(Stored data)
━━━━

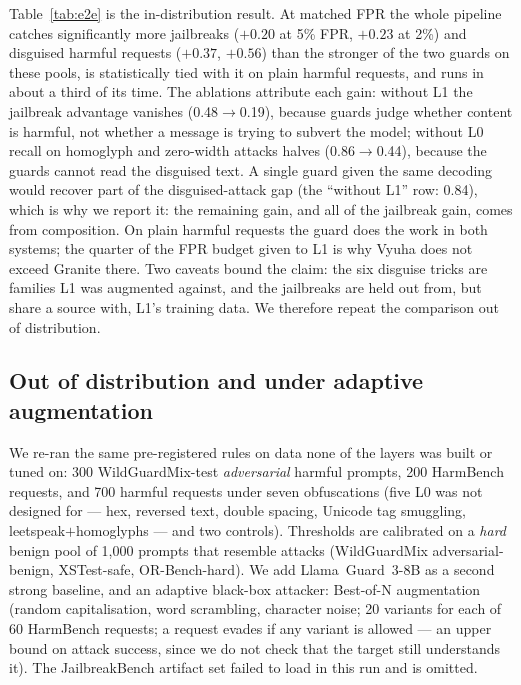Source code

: \documentclass[11pt]{article}
\begin{document}
Table~\ref{tab:e2e} is the in-distribution result. At matched FPR the whole pipeline catches significantly more
jailbreaks ($+0.20$ at 5\% FPR, $+0.23$ at 2\%) and disguised harmful requests ($+0.37$, $+0.56$) than the
stronger of the two guards on these pools, is statistically tied with it on plain harmful requests, and runs in
about a third of its time. The ablations attribute each gain: without L1 the jailbreak advantage vanishes
(0.48$\rightarrow$0.19), because guards judge whether content is harmful, not whether a message is trying
to subvert the model; without L0 recall on homoglyph and zero-width attacks halves (0.86$\rightarrow$0.44),
because the guards cannot read the disguised text. A single guard given the same decoding would recover
part of the disguised-attack gap (the ``without L1'' row: 0.84), which is why we report it: the remaining
gain, and all of the jailbreak gain, comes from composition. On plain harmful requests the guard does the
work in both systems; the quarter of the FPR budget given to L1 is why Vyuha does not exceed Granite there.
Two caveats bound the claim: the six disguise tricks are families L1 was augmented against, and the
jailbreaks are held out from, but share a source with, L1's training data. We therefore repeat the
comparison out of distribution.

\subsection{Out of distribution and under adaptive augmentation}
We re-ran the same pre-registered rules on data none of the layers was built or tuned on: 300
WildGuardMix-test \emph{adversarial} harmful prompts, 200 HarmBench requests, and 700 harmful requests
under seven obfuscations (five L0 was not designed for --- hex, reversed text, double spacing, Unicode tag
smuggling, leetspeak$+$homoglyphs --- and two controls). Thresholds are calibrated on a \emph{hard}
benign pool of 1{,}000 prompts that resemble attacks (WildGuardMix adversarial-benign, XSTest-safe,
OR-Bench-hard). We add Llama~Guard~3-8B as a second strong baseline, and an adaptive black-box attacker:
Best-of-N augmentation \citep{bon} (random capitalisation, word scrambling, character noise; 20 variants
for each of 60 HarmBench requests; a request evades if any variant is allowed --- an upper bound on attack
success, since we do not check that the target still understands it). The JailbreakBench artifact set
failed to load in this run and is omitted.
\end{document}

━━━━

YOUR GOAL
Pictures are to be left out, and the lines from the beginning of the records through the line with "success, since we" are to be printed exactly, with nothing added.

SOLUTION
Source code

: \documentclass[11pt]{article}
\begin{document}
Table~\ref{tab:e2e} is the in-distribution result. At matched FPR the whole pipeline catches significantly more
jailbreaks ($+0.20$ at 5\% FPR, $+0.23$ at 2\%) and disguised harmful requests ($+0.37$, $+0.56$) than the
stronger of the two guards on these pools, is statistically tied with it on plain harmful requests, and runs in
about a third of its time. The ablations attribute each gain: without L1 the jailbreak advantage vanishes
(0.48$\rightarrow$0.19), because guards judge whether content is harmful, not whether a message is trying
to subvert the model; without L0 recall on homoglyph and zero-width attacks halves (0.86$\rightarrow$0.44),
because the guards cannot read the disguised text. A single guard given the same decoding would recover
part of the disguised-attack gap (the ``without L1'' row: 0.84), which is why we report it: the remaining
gain, and all of the jailbreak gain, comes from composition. On plain harmful requests the guard does the
work in both systems; the quarter of the FPR budget given to L1 is why Vyuha does not exceed Granite there.
Two caveats bound the claim: the six disguise tricks are families L1 was augmented against, and the
jailbreaks are held out from, but share a source with, L1's training data. We therefore repeat the
comparison out of distribution.

\subsection{Out of distribution and under adaptive augmentation}
We re-ran the same pre-registered rules on data none of the layers was built or tuned on: 300
WildGuardMix-test \emph{adversarial} harmful prompts, 200 HarmBench requests, and 700 harmful requests
under seven obfuscations (five L0 was not designed for --- hex, reversed text, double spacing, Unicode tag
smuggling, leetspeak$+$homoglyphs --- and two controls). Thresholds are calibrated on a \emph{hard}
benign pool of 1{,}000 prompts that resemble attacks (WildGuardMix adversarial-benign, XSTest-safe,
OR-Bench-hard). We add Llama~Guard~3-8B as a second strong baseline, and an adaptive black-box attacker:
Best-of-N augmentation \citep{bon} (random capitalisation, word scrambling, character noise; 20 variants
for each of 60 HarmBench requests; a request evades if any variant is allowed --- an upper bound on attack
success, since we do not check that the target still understands it). The JailbreakBench artifact set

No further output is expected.